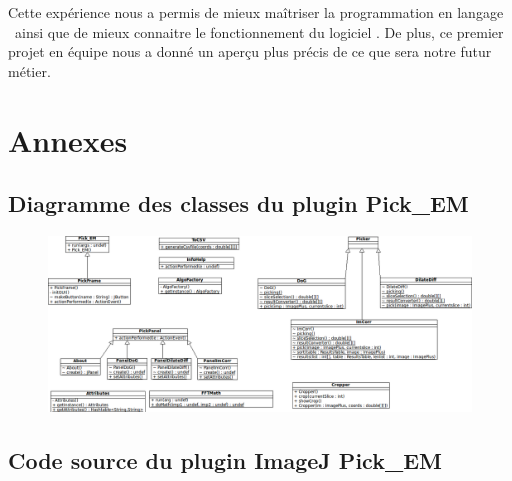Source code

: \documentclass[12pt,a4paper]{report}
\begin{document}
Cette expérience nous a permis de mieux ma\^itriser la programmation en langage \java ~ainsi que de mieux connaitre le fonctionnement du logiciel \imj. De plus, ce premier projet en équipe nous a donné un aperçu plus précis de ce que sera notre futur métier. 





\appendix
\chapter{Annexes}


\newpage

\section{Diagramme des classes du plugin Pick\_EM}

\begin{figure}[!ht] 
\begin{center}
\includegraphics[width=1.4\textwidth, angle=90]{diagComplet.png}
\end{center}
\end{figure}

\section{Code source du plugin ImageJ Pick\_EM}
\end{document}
##############################
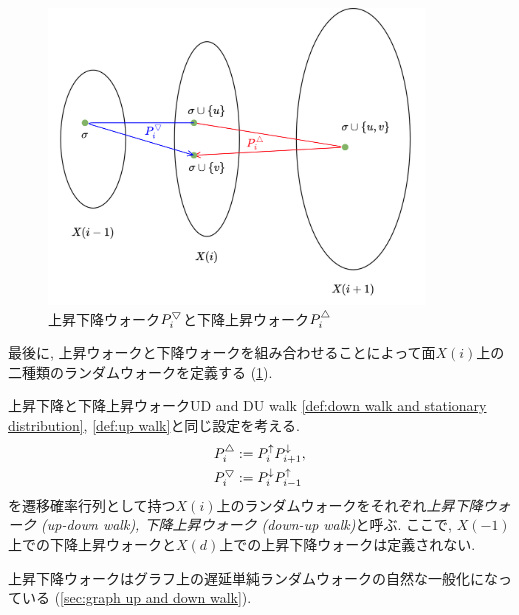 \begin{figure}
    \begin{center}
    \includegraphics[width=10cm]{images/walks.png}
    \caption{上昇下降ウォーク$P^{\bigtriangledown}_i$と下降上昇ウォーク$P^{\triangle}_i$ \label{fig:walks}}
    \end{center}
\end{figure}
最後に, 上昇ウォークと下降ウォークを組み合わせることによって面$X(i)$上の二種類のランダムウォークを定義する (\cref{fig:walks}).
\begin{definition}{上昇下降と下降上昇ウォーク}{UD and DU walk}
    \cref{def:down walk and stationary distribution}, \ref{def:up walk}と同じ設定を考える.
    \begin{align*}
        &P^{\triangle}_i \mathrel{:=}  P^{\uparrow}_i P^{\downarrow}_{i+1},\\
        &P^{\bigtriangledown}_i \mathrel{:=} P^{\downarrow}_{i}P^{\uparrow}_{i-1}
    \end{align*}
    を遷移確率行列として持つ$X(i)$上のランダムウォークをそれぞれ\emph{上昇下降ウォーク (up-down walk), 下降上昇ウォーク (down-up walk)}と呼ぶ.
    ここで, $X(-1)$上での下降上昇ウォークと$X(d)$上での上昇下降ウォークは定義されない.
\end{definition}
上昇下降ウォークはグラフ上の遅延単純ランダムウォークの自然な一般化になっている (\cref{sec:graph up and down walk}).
##############################
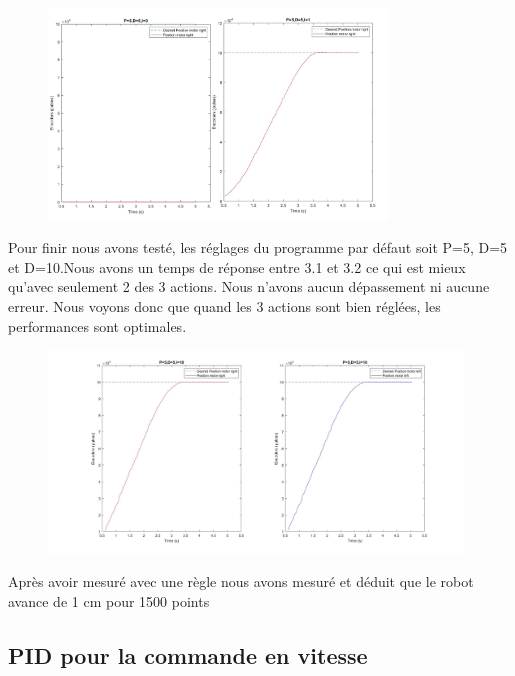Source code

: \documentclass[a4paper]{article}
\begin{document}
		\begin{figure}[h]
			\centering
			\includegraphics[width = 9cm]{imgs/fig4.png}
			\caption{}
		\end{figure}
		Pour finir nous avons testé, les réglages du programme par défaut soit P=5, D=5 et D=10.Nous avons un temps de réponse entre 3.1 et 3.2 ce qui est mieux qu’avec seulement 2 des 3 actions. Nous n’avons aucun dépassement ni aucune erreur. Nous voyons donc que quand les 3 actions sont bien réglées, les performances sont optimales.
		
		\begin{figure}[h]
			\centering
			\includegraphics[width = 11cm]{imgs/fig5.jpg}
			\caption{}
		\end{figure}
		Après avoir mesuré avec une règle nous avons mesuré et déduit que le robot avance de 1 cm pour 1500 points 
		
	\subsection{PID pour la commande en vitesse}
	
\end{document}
##############################
WHAT THIS TASK INVOLVES: Copy out each line of the entries where the word "bigtriangledown" is found.

ANSWER BOX:
    \caption{上昇下降ウォーク$P^{\bigtriangledown}_i$と下降上昇ウォーク$P^{\triangle}_i$ \label{fig:walks}}
        &P^{\bigtriangledown}_i \mathrel{:=} P^{\downarrow}_{i}P^{\uparrow}_{i-1}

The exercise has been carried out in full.